• [Work order] Search the entries below for the word "Outlook", then copy each line in which it is found.

[[ Dataset excerpts, beginning ]]

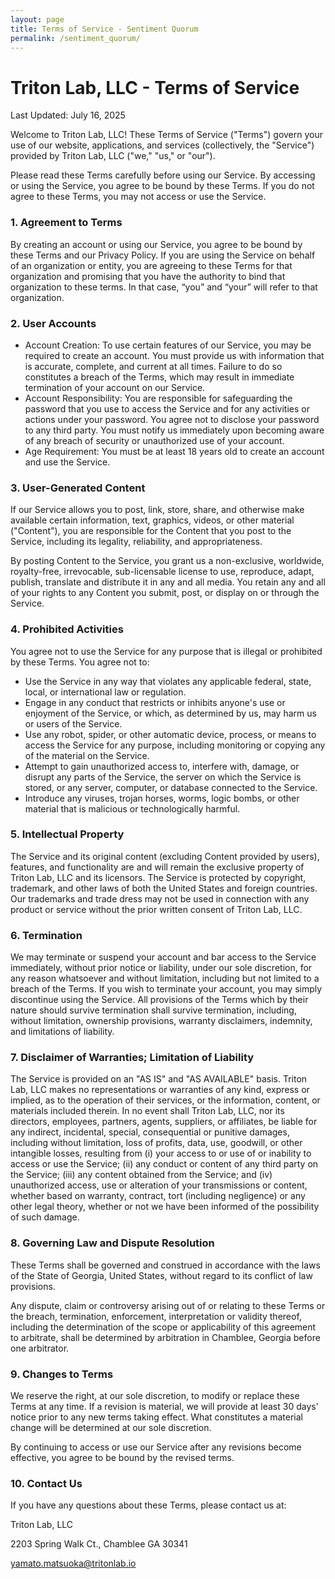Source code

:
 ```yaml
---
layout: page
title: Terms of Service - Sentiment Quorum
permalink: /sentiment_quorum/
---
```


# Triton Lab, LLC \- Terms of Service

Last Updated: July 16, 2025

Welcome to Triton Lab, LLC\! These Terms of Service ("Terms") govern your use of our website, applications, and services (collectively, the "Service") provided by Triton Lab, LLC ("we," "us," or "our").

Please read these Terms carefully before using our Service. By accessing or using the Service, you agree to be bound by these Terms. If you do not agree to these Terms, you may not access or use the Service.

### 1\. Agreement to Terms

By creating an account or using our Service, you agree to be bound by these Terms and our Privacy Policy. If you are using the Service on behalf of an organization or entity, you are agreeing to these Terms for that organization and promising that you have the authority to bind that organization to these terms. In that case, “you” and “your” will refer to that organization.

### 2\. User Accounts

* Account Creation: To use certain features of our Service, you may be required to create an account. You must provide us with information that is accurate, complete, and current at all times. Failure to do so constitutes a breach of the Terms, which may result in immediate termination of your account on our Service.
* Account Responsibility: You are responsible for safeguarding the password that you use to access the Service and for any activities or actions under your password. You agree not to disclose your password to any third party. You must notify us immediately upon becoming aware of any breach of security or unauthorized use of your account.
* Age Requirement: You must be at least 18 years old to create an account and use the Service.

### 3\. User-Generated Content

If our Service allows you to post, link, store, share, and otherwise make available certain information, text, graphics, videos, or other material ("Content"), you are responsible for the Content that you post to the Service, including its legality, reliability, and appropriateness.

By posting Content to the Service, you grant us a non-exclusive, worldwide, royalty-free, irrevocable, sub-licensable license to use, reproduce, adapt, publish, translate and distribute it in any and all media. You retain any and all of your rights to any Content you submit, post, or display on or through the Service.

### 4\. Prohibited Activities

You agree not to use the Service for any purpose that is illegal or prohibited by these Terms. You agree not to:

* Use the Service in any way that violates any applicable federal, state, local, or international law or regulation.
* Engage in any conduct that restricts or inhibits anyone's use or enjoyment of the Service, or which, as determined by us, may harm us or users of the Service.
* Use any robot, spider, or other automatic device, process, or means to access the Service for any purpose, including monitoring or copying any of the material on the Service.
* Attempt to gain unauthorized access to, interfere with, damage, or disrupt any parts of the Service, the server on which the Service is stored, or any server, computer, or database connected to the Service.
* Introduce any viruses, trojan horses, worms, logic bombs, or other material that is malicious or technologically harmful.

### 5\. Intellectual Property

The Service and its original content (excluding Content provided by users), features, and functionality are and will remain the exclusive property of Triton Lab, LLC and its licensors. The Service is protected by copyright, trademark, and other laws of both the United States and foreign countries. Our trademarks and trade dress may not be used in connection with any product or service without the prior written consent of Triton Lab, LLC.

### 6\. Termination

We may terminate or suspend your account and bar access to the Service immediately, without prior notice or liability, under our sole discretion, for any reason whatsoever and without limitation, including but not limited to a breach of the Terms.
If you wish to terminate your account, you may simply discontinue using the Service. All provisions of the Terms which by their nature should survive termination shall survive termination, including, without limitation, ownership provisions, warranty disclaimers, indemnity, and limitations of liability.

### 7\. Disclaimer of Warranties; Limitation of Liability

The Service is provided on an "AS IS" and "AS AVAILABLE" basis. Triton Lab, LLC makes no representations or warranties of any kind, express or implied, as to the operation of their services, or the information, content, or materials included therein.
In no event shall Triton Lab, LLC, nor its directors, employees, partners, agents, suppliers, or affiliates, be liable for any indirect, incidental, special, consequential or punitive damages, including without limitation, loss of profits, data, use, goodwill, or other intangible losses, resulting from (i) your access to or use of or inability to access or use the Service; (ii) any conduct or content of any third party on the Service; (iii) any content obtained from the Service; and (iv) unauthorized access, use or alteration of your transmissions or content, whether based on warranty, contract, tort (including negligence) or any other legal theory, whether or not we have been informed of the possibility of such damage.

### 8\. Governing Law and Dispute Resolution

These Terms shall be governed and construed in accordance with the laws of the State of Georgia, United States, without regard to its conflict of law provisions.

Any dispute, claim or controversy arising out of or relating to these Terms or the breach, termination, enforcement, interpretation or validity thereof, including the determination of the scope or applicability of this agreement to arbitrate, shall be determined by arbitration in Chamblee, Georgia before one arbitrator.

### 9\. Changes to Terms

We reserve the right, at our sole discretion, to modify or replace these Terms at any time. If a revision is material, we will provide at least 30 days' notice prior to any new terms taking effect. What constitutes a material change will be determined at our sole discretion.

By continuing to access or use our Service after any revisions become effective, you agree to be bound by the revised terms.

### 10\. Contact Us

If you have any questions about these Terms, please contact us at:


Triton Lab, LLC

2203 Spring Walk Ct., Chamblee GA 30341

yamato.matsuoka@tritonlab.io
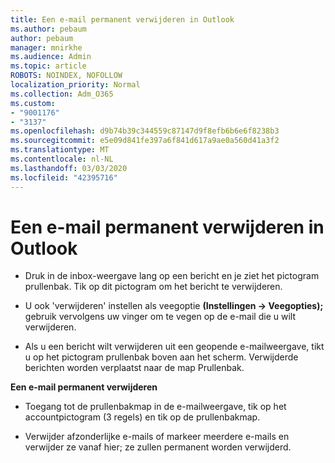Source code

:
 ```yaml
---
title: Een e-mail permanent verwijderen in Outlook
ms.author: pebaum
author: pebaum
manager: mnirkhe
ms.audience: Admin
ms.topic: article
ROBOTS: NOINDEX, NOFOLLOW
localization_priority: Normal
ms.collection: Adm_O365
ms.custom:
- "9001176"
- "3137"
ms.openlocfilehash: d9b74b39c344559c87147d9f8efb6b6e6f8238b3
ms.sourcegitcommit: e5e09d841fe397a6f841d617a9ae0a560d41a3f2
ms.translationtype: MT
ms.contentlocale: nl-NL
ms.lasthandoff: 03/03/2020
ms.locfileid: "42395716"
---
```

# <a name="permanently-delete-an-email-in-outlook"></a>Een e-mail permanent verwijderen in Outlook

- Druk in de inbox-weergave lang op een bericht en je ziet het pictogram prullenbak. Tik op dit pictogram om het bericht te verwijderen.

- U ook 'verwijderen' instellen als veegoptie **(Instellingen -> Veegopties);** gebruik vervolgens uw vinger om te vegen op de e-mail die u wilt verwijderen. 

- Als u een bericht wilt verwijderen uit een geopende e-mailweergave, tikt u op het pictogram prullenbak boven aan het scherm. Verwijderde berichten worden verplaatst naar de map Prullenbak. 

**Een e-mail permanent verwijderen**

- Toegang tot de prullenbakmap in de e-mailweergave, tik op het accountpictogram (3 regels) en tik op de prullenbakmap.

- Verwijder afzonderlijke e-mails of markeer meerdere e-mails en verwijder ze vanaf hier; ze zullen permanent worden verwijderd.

[[ Dataset excerpts, end ]]

• [Answer section]
title: Een e-mail permanent verwijderen in Outlook
# <a name="permanently-delete-an-email-in-outlook"></a>Een e-mail permanent verwijderen in Outlook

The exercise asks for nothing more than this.